The paper proposes DeepScaling, a system that optimizes resource usage (in this case it is CPU utilization) while meeting SLO constraints. DeepScaling does so by focusing on forecasting the future workload based on historical data. From this prediction, it estimates the resource requirements for the system in the near future and provisions or decommissions resources as needed. These tasks are separated into 3 components: Workload Forecaster, CPU Utilization Estimator, and Scaling Decider. There are a few other components, such as load balancers, controllers, and monitors to ensure predictable load spread in the cluster, perform data collection and enact the scalability decisions. The predictive manner allows DeepScaling to anticipate load increases and provision enough new capacity ahead of time, eliminating the need for overly conservative autoscaling bounds.

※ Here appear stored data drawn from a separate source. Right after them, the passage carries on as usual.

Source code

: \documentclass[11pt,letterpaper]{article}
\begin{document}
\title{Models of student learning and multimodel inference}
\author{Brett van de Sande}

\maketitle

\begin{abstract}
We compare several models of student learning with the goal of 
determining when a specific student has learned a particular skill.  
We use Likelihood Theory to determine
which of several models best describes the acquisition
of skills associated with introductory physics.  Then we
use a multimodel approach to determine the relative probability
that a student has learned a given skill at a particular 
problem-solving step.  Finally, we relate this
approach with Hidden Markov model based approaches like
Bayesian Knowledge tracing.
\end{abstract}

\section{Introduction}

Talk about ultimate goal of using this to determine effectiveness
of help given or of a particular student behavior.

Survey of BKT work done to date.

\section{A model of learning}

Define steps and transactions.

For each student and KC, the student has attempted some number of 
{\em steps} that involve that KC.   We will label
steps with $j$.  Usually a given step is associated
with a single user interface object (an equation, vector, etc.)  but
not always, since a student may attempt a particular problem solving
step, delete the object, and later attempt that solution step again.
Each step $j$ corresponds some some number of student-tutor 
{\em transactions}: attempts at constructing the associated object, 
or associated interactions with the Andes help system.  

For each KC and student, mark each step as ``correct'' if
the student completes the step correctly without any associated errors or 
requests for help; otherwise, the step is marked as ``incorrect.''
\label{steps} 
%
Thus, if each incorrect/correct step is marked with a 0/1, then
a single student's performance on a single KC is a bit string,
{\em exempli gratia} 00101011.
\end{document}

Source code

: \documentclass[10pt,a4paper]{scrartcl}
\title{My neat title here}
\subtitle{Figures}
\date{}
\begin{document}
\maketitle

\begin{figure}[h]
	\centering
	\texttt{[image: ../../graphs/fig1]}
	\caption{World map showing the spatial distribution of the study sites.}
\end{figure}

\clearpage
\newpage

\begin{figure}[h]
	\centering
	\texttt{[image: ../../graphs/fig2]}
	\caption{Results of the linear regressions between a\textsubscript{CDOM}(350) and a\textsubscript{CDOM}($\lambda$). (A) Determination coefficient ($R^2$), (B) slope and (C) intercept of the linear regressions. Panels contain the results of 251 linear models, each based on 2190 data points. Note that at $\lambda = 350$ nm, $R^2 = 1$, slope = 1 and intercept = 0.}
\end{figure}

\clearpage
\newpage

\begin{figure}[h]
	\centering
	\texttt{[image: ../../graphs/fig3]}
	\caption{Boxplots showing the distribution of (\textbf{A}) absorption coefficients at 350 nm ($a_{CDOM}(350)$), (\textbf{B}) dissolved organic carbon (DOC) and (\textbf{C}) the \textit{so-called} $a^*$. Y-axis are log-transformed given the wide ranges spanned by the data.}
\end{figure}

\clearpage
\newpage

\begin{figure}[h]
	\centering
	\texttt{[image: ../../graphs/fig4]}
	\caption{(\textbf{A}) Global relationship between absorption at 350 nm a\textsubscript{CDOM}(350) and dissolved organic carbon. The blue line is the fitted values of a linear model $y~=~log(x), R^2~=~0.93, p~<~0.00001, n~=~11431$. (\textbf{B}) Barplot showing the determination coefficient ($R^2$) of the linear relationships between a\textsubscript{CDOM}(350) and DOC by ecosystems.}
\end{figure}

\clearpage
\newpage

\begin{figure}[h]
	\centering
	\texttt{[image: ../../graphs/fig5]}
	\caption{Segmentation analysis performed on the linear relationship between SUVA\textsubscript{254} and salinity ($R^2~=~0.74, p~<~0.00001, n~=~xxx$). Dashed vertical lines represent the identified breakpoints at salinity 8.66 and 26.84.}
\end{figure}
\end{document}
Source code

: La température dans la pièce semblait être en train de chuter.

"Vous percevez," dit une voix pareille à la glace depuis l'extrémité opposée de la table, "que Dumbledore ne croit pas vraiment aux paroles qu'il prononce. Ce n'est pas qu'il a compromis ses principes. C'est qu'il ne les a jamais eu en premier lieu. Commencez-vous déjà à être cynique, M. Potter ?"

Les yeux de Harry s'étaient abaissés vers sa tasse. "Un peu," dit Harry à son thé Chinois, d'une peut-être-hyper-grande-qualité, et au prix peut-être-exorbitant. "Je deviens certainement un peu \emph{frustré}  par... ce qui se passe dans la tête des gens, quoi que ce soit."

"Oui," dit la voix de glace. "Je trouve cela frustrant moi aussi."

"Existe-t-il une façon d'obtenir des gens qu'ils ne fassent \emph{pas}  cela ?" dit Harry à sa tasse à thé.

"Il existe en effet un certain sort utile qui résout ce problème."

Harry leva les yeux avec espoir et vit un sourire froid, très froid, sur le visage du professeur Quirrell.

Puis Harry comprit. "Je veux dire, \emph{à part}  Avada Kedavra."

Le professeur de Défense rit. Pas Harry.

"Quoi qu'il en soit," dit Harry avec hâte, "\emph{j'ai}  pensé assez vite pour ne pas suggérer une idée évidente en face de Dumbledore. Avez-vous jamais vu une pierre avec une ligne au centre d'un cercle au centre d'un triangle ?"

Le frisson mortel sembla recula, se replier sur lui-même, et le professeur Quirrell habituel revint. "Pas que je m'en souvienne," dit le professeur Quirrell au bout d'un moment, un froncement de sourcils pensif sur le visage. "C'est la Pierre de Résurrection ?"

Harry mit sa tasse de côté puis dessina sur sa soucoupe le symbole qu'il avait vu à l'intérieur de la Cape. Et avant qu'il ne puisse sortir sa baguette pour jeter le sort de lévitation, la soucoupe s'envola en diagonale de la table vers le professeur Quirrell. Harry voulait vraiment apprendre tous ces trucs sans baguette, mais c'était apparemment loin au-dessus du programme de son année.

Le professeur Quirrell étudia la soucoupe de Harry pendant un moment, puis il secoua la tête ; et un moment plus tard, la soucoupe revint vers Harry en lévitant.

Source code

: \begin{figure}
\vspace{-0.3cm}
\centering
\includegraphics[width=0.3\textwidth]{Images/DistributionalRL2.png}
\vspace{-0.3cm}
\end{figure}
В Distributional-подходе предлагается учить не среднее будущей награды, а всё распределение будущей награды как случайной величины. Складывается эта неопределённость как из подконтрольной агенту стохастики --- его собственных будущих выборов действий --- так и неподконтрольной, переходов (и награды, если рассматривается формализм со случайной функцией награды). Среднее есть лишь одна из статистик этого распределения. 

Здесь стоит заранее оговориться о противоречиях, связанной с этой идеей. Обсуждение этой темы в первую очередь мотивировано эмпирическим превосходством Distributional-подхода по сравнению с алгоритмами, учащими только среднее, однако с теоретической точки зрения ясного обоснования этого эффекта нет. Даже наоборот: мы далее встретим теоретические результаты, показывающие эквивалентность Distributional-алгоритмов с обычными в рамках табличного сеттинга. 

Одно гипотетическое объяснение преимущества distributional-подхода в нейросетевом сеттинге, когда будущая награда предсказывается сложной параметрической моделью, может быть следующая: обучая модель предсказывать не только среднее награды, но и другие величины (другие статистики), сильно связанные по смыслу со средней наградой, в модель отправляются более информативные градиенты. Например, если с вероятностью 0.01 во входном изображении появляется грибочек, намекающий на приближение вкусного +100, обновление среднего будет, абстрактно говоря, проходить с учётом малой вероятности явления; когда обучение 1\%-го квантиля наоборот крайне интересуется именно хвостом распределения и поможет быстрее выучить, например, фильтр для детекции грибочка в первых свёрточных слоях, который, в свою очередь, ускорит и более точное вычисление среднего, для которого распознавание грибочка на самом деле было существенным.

The paper provides significantly more details on the machine learning components, but I am less interested in these as a systems person. The paper also provides a good evaluation of these components, so it is actually worth the read, especially for more ML-inclined folks.

Discussion

1) Multiple steps. The DeepScaling system tries to see how many resources it will need in the near future to predict scaling demands and satisfy these future needs. It does so by estimating CPU utilization, but it does so indirectly, as it first tries to predict the workloads and then converts these workload estimates into CPU requirements. Why not build a CPU model directly and learn it that way? Our understanding is that decoupling the two processes has several advantages. The workloads for different services can be learned and predicted separately. Adding or removing services from the cluster does not require retraining the model if the CPU requirement can be estimated from the sum of these predicted workloads. Similarly, if a service changes significantly and requires a different amount of resources for the same work, the system can adjust that in the CPU estimator. In the worst case, if the workload characteristics have changed as well, again, only the model for a service needs to be retrained.

2) Backup autoscaling. One possible problem we discussed was the ability to react to unexpected changes. With a purely predictive system, we believe there is a need for a rule-based backup that can kick in if the predictive model failed.